» About this exercise
Leave out the images and return all the data word for word.

(Saved entries)
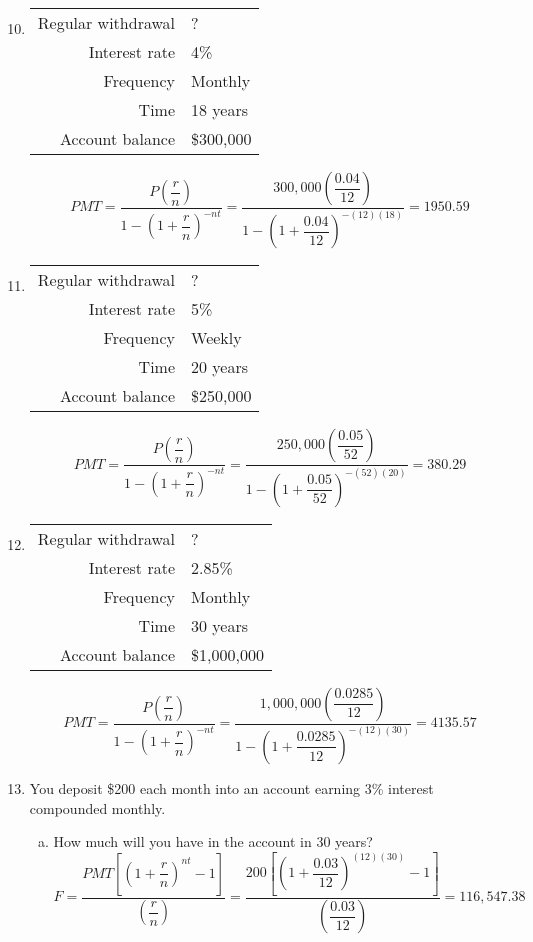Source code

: \begin{enumerate}
\setcounter{enumi}{9}
\item \begin{tabular}{r l}
Regular withdrawal & ?\\
Interest rate & 4\%\\
Frequency & Monthly\\
Time & 18 years\\
Account balance & \$300,000
\end{tabular} 
\[PMT = \dfrac{P\left(\dfrac{r}{n}\right)}{1-\left(1+\dfrac{r}{n}\right)^{-nt}} = \dfrac{300,000\left(\dfrac{0.04}{12}\right)}{1-\left(1+\dfrac{0.04}{12}\right)^{-(12)(18)}} = 1950.59\]

\item \begin{tabular}{r l}
Regular withdrawal & ?\\
Interest rate & 5\%\\
Frequency & Weekly\\
Time & 20 years\\
Account balance & \$250,000
\end{tabular} 
\[PMT = \dfrac{P\left(\dfrac{r}{n}\right)}{1-\left(1+\dfrac{r}{n}\right)^{-nt}} = \dfrac{250,000\left(\dfrac{0.05}{52}\right)}{1-\left(1+\dfrac{0.05}{52}\right)^{-(52)(20)}} = 380.29\]

\item \begin{tabular}{r l}
Regular withdrawal & ?\\
Interest rate & 2.85\%\\
Frequency & Monthly\\
Time & 30 years\\
Account balance & \$1,000,000
\end{tabular} 
\[PMT = \dfrac{P\left(\dfrac{r}{n}\right)}{1-\left(1+\dfrac{r}{n}\right)^{-nt}} = \dfrac{1,000,000\left(\dfrac{0.0285}{12}\right)}{1-\left(1+\dfrac{0.0285}{12}\right)^{-(12)(30)}} = 4135.57\]

\item You deposit \$200 each month into an account earning 3\% interest compounded monthly.
\begin{enumerate}[(a)]
\item How much will you have in the account in 30 years? 
\[F=\dfrac{PMT\left[\left(1+\dfrac{r}{n}\right)^{nt}-1\right]}{\left(\dfrac{r}{n}\right)} = \dfrac{200\left[\left(1+\dfrac{0.03}{12}\right)^{(12)(30)}-1\right]}{\left(\dfrac{0.03}{12}\right)} = 116,547.38\]


\end{enumerate}
\end{enumerate}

» Solution to this exercise
Source code

: \begin{enumerate}
\setcounter{enumi}{9}
\item \begin{tabular}{r l}
Regular withdrawal & ?\\
Interest rate & 4\%\\
Frequency & Monthly\\
Time & 18 years\\
Account balance & \$300,000
\end{tabular} 
\[PMT = \dfrac{P\left(\dfrac{r}{n}\right)}{1-\left(1+\dfrac{r}{n}\right)^{-nt}} = \dfrac{300,000\left(\dfrac{0.04}{12}\right)}{1-\left(1+\dfrac{0.04}{12}\right)^{-(12)(18)}} = 1950.59\]

\item \begin{tabular}{r l}
Regular withdrawal & ?\\
Interest rate & 5\%\\
Frequency & Weekly\\
Time & 20 years\\
Account balance & \$250,000
\end{tabular} 
\[PMT = \dfrac{P\left(\dfrac{r}{n}\right)}{1-\left(1+\dfrac{r}{n}\right)^{-nt}} = \dfrac{250,000\left(\dfrac{0.05}{52}\right)}{1-\left(1+\dfrac{0.05}{52}\right)^{-(52)(20)}} = 380.29\]

\item \begin{tabular}{r l}
Regular withdrawal & ?\\
Interest rate & 2.85\%\\
Frequency & Monthly\\
Time & 30 years\\
Account balance & \$1,000,000
\end{tabular} 
\[PMT = \dfrac{P\left(\dfrac{r}{n}\right)}{1-\left(1+\dfrac{r}{n}\right)^{-nt}} = \dfrac{1,000,000\left(\dfrac{0.0285}{12}\right)}{1-\left(1+\dfrac{0.0285}{12}\right)^{-(12)(30)}} = 4135.57\]

\item You deposit \$200 each month into an account earning 3\% interest compounded monthly.
\begin{enumerate}[(a)]
\item How much will you have in the account in 30 years? 
\[F=\dfrac{PMT\left[\left(1+\dfrac{r}{n}\right)^{nt}-1\right]}{\left(\dfrac{r}{n}\right)} = \dfrac{200\left[\left(1+\dfrac{0.03}{12}\right)^{(12)(30)}-1\right]}{\left(\dfrac{0.03}{12}\right)} = 116,547.38\]


\end{enumerate}
\end{enumerate}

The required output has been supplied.